Germany's Nils Schumann upset Denmark's world record holder and world champion Wilson Kipketer. The race was one of the closest in the Olympic 800 meter history as the first three were separated by a mere 0.08 second and the first five by 0.32 second. It was suggested Kipketer made a tactical error by not forcing the pace.

The final was slow, with André Bucher leading the first lap in 53.43. Down the back stretch Andrea Longo moved shoulder to shoulder with Bucher and at the 600 meter mark, just under 1:20 Longo dropped his shoulder forcing Bucher into the infield. Longo charged into the lead around the final turn with the world record holder in next to last place chasing the notable young kicker Yuriy Borzakovskiy. Kipketer had to go out to lane 4 to try to get around the wall of runners ahead of him with Djabir Saïd-Guerni in lane 5 trying to get around Kipketer. Longo faded with 30 meters to go, with Nils Schumann in perfect position to pick up the pace, holding off the late rush on the outside to take the gold. For his interference, Longo was disqualified.

==Background==

This was the 24th appearance of the event, which is one of 12 athletic events to have been held at every Summer Olympics. Only two finalists from 1996 returned, but they were the top two: gold medalist Vebjørn Rodal of Norway and silver medalist Hezekiél Sepeng of South Africa. Wilson Kipketer, who had been prevented from competing in the 1996 Games due to his change of nationality from Kenya to Denmark, was the favorite after having won the past three world championships and broken the world record twice. Challengers included Sepeng, 1998 European champion Nils Schumann of Germany, Yuriy Borzakovskiy of Russia, and André Bucher of Switzerland (a semifinalist in Atlanta).

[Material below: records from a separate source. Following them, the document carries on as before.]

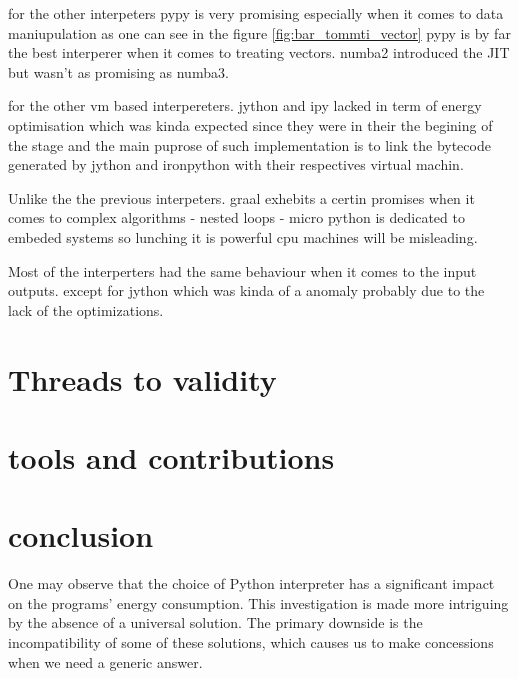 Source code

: for the other interpeters pypy is very promising especially when it comes to data maniupulation as one can see in the figure \ref{fig:bar_tommti_vector}
pypy is by far the best interperer when it comes to treating vectors.
numba2 introduced the JIT but wasn't as promising as numba3.

for the other vm based interpereters. jython and ipy lacked in term of energy optimisation which was kinda expected since they were in their the begining of the stage and the main puprose of such implementation is to link the bytecode generated by jython and ironpython with their respectives virtual machin.

Unlike the the previous interpeters. graal exhebits a certin promises when it comes to complex algorithms - nested loops -
micro python is dedicated to embeded systems so lunching it is powerful cpu machines will be misleading.

Most of the interperters had the same behaviour when it comes to the input outputs. except for jython which was kinda of a anomaly probably due to the lack of the optimizations.

\section{Threads to validity}
\section{tools and contributions}



\section{conclusion}
One may observe that the choice of Python interpreter has a significant impact on the programs' energy consumption.
This investigation is made more intriguing by the absence of a universal solution.
The primary downside is the incompatibility of some of these solutions, which causes us to make concessions when we need a generic answer. 


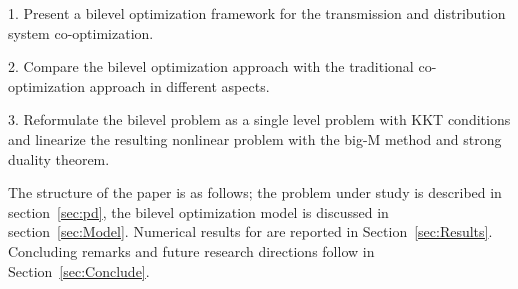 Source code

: 1. Present a bilevel optimization framework for the transmission and distribution system co-optimization.

2. Compare the bilevel optimization approach with the traditional co-optimization approach in different aspects. 

3. Reformulate the bilevel problem as a single level problem with KKT conditions and linearize the resulting nonlinear problem with the big-M method and strong duality theorem.

The structure of the paper is as follows; the problem under study is described in section~\ref{sec:pd}, the bilevel optimization model is discussed in section~\ref{sec:Model}.  Numerical results for are reported in Section~\ref{sec:Results}. Concluding remarks and future research directions follow in Section~\ref{sec:Conclude}.  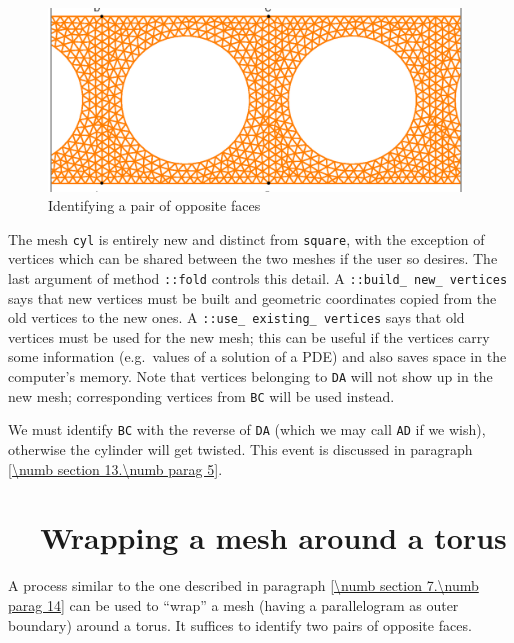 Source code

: \begin{figure}[ht] \centering
  \includegraphics[width=110mm]{cylinder-1.eps}
  \caption{Identifying a pair of opposite faces}
  \label{\numb section 7.\numb fig 10}
\end{figure}

The mesh {\small\tt cyl} is entirely new and distinct from {\small\tt square},
with the exception of vertices which can be shared between the two meshes if the
user so desires.
The last argument of method {\small\tt{}::fold} controls this detail.
A {\small\tt{}::build\_\,new\_\,vertices} says that new vertices must be built
and geometric coordinates copied from the old vertices to the new ones.
A {\small\tt{}::use\_\,existing\_\,vertices} says that old vertices must be used
for the new mesh; this can be useful if the vertices carry some information
(e.g.\ values of a solution of a PDE) and also saves space in the computer's memory.
Note that vertices belonging to {\small\tt DA} will not show up in the
new mesh; corresponding vertices from {\small\tt BC} will be used instead.

We must identify {\small\tt BC} with the reverse of {\small\tt DA} (which we may call
{\small\tt AD} if we wish), otherwise the cylinder will get twisted.
This event is discussed in paragraph \ref{\numb section 13.\numb parag 5}.


\section{~~Wrapping a mesh around a torus}\label{\numb section 7.\numb parag 15}

A process similar to the one described in paragraph \ref{\numb section 7.\numb parag 14}
can be used to ``wrap'' a mesh (having a parallelogram as outer boundary) around
a torus.
It suffices to identify two pairs of opposite faces.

Azerbaijan, Bahrain, Belarus, Macedonia, Moldova, and Uganda appeared in the event for the first time. Great Britain made its 23rd appearance, most among all nations, having had no competitors in the event only in the 1904 Games in St. Louis.

==Qualification==

Each National Olympic Committee was permitted to enter up to three athletes that had run 1:46.30 or faster during the qualification period. The maximum number of athletes per nation had been set at 3 since the 1930 Olympic Congress. If a NOC had no athletes that qualified under that standard, one athlete that had run 1:47.20 or faster could be entered.

==Competition format==

The men's 800 metres again used a three-round format, the most common format since 1912 though there had been variations. The "fastest loser" system introduced in 1964 was used for the first two rounds. There were eight first-round heats, each with 7 or 8 athletes; the top two runners in each heat as well as the next eight fastest overall advanced to the semifinals. There were three semifinals with 8 athletes each (except that one had an extra runner due to an advancement by obstruction rule in the first round); the top two runners in each semifinal and the next two fastest overall advanced to the eight-man final.

==Records==

Prior to the competition, the existing World and Olympic records were as follows.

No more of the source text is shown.